= Beginning of Section =

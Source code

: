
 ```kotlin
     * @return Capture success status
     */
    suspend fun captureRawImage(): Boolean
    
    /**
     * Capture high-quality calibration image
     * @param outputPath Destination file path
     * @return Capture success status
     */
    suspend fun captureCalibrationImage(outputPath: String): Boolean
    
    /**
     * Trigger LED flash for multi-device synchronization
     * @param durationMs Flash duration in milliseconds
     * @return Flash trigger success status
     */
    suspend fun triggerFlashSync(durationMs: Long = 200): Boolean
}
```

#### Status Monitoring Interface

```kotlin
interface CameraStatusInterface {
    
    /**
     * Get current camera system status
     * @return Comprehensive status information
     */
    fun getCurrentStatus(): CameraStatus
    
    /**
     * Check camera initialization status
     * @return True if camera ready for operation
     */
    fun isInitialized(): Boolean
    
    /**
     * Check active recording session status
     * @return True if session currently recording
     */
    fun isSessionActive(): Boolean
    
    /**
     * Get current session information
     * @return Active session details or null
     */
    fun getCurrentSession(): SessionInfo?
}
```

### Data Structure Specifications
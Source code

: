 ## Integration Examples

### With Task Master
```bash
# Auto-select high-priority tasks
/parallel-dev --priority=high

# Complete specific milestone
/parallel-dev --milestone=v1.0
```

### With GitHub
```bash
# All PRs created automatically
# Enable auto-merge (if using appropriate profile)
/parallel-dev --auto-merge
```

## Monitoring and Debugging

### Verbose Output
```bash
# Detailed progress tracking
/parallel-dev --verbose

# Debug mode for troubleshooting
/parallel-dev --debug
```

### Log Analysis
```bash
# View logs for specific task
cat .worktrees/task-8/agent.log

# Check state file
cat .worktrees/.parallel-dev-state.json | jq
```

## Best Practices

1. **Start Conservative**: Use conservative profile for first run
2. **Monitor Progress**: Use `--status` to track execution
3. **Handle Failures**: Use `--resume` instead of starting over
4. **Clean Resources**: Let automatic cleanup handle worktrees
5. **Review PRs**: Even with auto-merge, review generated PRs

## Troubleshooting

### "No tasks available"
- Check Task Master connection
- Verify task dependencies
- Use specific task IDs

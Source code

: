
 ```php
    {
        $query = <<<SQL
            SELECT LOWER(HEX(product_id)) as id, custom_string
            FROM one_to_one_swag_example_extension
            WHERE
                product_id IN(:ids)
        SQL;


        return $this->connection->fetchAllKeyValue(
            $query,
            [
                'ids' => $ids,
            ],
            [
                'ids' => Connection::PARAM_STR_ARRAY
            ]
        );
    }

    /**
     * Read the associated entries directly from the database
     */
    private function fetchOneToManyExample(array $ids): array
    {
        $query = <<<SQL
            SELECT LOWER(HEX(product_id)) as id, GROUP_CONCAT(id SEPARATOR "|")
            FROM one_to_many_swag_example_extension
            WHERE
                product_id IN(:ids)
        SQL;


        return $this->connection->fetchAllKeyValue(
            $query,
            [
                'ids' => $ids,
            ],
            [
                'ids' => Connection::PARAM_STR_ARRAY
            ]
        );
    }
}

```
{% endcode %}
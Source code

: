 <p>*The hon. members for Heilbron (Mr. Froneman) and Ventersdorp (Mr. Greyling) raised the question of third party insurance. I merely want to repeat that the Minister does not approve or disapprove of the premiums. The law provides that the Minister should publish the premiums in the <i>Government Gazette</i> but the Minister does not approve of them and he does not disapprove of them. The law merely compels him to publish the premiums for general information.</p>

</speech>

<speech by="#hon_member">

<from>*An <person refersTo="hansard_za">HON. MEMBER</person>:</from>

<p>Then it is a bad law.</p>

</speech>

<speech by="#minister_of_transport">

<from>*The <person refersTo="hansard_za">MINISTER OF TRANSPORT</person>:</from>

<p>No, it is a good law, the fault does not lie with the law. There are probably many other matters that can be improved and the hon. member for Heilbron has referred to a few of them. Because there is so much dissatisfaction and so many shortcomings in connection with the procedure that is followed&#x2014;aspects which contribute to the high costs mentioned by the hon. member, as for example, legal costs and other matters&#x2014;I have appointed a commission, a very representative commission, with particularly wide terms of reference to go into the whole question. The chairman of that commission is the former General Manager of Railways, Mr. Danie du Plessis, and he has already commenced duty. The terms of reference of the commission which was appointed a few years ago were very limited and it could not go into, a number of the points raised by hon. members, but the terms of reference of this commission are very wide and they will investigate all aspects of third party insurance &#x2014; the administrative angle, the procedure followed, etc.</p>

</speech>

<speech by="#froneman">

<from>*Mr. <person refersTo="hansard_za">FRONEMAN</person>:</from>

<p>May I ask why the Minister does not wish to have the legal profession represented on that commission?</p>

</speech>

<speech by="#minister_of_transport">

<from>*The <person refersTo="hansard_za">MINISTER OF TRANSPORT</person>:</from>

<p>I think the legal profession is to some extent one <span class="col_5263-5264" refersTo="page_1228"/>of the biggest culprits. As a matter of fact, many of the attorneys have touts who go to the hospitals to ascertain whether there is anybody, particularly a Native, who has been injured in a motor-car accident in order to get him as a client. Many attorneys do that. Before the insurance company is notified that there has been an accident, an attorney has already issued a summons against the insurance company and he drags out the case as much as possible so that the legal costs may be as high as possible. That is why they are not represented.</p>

= End of Section =

=== YOUR TASK ===
Where a line of the data contains "suspend", copy that line.

=== RESPONSE AREA ===
    suspend fun captureRawImage(): Boolean
    suspend fun captureCalibrationImage(outputPath: String): Boolean
    suspend fun triggerFlashSync(durationMs: Long = 200): Boolean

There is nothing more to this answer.